When one is forced to face down the possibility–the inbound reality–of months apart from a loved one, one seeks ways to stay connected.  Letters long ruled as the king of connection; email is today’s parchment and plume, but we lose something in the transition from penmanship to pixels.  (Stay with me, I can alliterate all day.)  Care packages, while welcome, are a one-way communique.  (Rhyme!)  At pre-deployment briefs, would-be helpers offer discounted “flat daddies” that can be placed at the meal table to take the place of the missing three-dimensional version.

Mail at sea can be greatly delayed, along with care packages of hopefully well-preserved goodies; email can be shut down or lost for a variety of reasons; and I somehow think Ben would find a “flat daddy” more discomfiting than not.

My solution?Jaci Reads

Ben and I are creating a bookclub for two.

Ben Reads

I filled out this idea yesterday, while reading about “common reading” programs on college campuses, though some version of it has been percolating in my egghead for months.  The idea at university is that inbound freshman have at least one book in common–something to unite them and serve as a source of conversation.  My idea is that Ben and I, by reading the same books at the same time, will be carrying on a sort of psychic conversation through the nexus of the words we’re experiencing together.  Even if email goes down and it’s a month or more between mail deliveries, even if I can’t make an outgoing phone call or tweet a single word, in some way, we’ll be joined.
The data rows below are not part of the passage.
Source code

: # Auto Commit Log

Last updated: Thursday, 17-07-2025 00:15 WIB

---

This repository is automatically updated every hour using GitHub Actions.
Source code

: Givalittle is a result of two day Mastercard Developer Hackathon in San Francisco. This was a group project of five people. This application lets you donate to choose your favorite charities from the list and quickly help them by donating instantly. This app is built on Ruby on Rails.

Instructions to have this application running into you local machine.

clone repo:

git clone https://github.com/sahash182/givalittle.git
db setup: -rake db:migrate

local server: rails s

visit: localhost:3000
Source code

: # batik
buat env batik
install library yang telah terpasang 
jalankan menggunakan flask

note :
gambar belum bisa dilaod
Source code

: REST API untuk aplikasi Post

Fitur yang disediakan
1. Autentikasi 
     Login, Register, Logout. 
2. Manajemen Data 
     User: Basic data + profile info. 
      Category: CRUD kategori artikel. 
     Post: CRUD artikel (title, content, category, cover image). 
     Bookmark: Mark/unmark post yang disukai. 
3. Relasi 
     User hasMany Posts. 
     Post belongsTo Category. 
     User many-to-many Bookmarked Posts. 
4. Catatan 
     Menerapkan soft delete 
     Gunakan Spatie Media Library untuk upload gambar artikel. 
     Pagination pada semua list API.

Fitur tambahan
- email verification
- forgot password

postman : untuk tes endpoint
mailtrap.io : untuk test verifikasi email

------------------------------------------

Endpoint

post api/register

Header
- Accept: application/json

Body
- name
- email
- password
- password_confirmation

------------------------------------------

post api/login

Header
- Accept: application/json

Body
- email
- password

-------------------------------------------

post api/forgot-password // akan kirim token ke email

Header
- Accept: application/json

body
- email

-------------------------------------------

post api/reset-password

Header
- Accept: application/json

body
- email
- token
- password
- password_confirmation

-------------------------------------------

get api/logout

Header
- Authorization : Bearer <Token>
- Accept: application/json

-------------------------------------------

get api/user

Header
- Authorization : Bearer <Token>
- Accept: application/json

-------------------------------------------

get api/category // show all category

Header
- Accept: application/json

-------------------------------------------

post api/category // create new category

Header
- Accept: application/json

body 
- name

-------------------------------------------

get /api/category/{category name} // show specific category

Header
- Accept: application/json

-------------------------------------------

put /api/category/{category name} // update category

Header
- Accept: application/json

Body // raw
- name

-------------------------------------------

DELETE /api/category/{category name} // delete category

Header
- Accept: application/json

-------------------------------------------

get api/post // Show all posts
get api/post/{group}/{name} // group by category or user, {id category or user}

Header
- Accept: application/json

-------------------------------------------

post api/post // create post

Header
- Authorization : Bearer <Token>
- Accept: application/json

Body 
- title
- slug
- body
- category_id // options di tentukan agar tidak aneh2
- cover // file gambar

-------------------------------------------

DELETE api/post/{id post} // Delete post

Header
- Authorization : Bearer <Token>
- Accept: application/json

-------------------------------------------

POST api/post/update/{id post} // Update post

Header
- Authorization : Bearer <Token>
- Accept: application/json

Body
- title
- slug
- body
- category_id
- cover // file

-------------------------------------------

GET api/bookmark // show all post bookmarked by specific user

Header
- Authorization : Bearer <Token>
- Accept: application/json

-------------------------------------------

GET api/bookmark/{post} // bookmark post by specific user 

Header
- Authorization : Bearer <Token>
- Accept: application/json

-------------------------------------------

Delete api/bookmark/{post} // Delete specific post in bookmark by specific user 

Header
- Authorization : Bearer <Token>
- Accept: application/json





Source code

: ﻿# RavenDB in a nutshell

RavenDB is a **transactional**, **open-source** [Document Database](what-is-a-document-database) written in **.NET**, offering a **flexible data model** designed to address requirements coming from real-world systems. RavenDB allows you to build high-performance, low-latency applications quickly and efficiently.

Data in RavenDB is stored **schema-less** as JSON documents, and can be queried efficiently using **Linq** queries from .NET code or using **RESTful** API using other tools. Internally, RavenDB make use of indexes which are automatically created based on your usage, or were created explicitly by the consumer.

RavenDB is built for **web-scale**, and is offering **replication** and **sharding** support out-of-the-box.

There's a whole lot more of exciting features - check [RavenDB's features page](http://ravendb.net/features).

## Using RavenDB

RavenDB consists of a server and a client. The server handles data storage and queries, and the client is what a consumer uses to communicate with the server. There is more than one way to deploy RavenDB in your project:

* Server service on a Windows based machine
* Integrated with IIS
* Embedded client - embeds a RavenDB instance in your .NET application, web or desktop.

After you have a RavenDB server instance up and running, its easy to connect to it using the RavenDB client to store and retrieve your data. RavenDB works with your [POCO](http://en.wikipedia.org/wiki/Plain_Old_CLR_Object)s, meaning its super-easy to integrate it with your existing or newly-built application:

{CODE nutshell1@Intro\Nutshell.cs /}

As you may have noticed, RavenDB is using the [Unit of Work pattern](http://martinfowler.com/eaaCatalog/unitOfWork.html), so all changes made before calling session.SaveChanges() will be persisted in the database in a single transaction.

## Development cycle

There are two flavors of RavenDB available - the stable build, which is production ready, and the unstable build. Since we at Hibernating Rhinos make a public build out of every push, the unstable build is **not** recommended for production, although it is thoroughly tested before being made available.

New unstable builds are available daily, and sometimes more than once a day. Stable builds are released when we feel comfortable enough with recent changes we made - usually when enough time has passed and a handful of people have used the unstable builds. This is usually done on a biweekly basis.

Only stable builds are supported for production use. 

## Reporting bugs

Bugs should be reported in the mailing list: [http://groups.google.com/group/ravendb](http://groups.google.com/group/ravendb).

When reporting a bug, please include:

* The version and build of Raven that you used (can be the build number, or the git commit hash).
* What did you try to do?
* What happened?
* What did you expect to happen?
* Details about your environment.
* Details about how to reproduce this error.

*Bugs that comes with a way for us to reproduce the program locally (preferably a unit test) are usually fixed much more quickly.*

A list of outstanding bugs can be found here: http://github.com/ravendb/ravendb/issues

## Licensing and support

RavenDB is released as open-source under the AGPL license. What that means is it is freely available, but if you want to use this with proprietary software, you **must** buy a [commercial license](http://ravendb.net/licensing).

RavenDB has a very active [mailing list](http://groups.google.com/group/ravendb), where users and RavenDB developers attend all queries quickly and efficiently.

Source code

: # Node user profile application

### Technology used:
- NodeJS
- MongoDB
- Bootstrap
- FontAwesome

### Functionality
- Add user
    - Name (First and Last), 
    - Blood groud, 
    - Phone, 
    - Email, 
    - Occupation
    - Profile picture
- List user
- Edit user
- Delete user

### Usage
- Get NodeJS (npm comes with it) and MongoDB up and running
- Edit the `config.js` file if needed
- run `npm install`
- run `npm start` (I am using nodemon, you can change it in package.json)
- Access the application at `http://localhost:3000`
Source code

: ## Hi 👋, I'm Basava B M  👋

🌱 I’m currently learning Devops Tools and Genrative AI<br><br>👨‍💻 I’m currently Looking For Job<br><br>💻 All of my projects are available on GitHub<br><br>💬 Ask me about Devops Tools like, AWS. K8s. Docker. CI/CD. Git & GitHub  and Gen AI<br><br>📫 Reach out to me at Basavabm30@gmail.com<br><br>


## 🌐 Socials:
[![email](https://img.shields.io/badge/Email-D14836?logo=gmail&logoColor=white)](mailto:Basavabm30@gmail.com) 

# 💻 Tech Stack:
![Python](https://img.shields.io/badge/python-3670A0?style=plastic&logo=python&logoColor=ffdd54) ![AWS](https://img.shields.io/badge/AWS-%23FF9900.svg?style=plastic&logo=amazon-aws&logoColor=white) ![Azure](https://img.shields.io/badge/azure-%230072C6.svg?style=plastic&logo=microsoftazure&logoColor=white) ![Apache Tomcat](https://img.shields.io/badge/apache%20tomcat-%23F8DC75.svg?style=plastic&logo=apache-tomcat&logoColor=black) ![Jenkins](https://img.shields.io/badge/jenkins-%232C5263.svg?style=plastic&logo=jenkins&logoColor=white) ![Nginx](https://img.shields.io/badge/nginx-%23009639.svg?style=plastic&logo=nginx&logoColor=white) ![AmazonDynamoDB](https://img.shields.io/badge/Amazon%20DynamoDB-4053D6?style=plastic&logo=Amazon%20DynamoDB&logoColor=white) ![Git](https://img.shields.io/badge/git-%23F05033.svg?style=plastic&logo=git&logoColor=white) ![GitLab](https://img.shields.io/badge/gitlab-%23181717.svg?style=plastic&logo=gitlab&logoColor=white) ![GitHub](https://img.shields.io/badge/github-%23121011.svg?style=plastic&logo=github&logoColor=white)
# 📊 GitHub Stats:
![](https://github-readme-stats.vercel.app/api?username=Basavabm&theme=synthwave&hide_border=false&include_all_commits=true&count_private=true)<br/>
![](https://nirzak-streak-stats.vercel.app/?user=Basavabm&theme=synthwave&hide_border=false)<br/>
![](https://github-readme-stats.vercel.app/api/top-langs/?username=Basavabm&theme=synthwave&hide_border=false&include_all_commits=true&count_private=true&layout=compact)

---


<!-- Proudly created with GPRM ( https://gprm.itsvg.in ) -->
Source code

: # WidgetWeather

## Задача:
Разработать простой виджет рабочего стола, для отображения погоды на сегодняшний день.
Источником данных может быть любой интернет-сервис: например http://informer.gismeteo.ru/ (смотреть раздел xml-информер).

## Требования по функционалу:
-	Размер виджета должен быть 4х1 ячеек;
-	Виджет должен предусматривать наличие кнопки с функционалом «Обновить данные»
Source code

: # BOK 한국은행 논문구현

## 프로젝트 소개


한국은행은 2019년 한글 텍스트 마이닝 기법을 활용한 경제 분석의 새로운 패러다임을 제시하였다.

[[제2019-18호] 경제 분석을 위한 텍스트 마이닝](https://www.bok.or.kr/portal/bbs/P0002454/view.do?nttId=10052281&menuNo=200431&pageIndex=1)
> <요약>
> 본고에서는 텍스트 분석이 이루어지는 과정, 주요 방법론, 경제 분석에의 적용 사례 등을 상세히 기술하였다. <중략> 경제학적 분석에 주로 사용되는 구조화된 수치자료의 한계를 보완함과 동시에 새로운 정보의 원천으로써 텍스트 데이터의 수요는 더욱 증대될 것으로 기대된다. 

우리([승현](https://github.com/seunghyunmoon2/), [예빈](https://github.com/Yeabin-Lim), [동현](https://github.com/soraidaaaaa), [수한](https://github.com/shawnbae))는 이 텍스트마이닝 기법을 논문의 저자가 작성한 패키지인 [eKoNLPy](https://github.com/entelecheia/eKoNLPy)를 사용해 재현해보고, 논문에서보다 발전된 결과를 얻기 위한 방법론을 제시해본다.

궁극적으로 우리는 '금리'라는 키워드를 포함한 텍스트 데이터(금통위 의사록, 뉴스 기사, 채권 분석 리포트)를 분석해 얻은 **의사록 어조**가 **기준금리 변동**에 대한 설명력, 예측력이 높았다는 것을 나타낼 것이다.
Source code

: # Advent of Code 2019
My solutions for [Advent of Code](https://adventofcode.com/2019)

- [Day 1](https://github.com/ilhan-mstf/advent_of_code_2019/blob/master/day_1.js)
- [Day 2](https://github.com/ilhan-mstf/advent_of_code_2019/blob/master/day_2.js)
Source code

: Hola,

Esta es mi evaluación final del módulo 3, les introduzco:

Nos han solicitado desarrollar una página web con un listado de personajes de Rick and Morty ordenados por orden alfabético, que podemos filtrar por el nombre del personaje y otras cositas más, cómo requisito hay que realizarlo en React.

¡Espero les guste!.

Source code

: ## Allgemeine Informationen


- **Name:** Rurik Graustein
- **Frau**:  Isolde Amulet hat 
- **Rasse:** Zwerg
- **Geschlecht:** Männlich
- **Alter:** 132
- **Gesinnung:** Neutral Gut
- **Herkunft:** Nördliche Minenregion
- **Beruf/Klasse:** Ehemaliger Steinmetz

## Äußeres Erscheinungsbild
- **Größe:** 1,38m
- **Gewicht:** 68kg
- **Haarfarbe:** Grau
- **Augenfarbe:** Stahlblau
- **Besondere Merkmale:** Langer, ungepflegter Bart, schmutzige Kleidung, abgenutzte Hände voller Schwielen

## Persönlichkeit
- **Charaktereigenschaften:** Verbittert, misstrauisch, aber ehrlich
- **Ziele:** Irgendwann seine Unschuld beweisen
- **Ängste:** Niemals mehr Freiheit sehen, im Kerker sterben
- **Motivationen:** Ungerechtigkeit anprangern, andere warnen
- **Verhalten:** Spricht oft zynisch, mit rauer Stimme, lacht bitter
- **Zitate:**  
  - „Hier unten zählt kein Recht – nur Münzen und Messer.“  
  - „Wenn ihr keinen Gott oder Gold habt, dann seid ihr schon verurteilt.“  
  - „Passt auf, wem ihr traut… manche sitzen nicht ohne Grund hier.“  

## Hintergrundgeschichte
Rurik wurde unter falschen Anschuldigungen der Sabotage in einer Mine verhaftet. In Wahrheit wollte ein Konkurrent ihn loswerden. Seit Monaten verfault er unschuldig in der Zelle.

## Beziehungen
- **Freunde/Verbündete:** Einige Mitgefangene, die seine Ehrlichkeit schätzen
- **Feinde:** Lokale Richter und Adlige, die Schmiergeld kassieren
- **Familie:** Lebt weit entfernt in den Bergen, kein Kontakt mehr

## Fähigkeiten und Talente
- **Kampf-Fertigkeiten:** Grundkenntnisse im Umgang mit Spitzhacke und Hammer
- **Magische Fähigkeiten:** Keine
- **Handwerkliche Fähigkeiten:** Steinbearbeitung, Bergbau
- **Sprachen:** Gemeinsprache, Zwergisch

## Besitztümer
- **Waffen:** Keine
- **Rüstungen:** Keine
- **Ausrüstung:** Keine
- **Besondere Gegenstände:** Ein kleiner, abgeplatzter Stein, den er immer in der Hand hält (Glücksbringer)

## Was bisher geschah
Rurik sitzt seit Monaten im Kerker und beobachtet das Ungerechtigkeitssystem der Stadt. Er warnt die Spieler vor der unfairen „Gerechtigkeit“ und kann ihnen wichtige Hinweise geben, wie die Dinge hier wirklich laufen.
Of course, our very different tastes in reading makes picking books a fraught operation.  We want anywhere from eight to fifteen books; right now, we’ve agreed on four (E.M. Forster’s A Passage to India, Aleksandar Hemon’s The Lazarus Project, Daniel Saurez’s Daemon, and Robert A. Heinlein’s Stranger in a Strange Land).  One of our “rules”–that anything we pick must be available on the Kindle due to my space limitations–has only compounded the problem.  We dropped the rule that all books must be new reads for both of us (which allowed two of our choices).  Most likely, it will take a few trips to the bookstore in the end, since we’ve pretty effectively shopped our own shelves at this point.

What else remains to make the bookclub a success?

-More books (obviously).

-A syllabus…I’ll take care of that!

-Notebooks.  We’ll each jot down a few thoughts on the books we read together, especially when our communication lines fail, so that we don’t forget the things we each want to discuss.

-A reining in of my book snobbishness, and a slowing down to savoring speed in Ben’s reading habits.  We’ll meet in the middle.

I plan to post the full list of books and syllabus as a guide for others who want to try this gambit to close the miles during long times apart.  Take that, sword.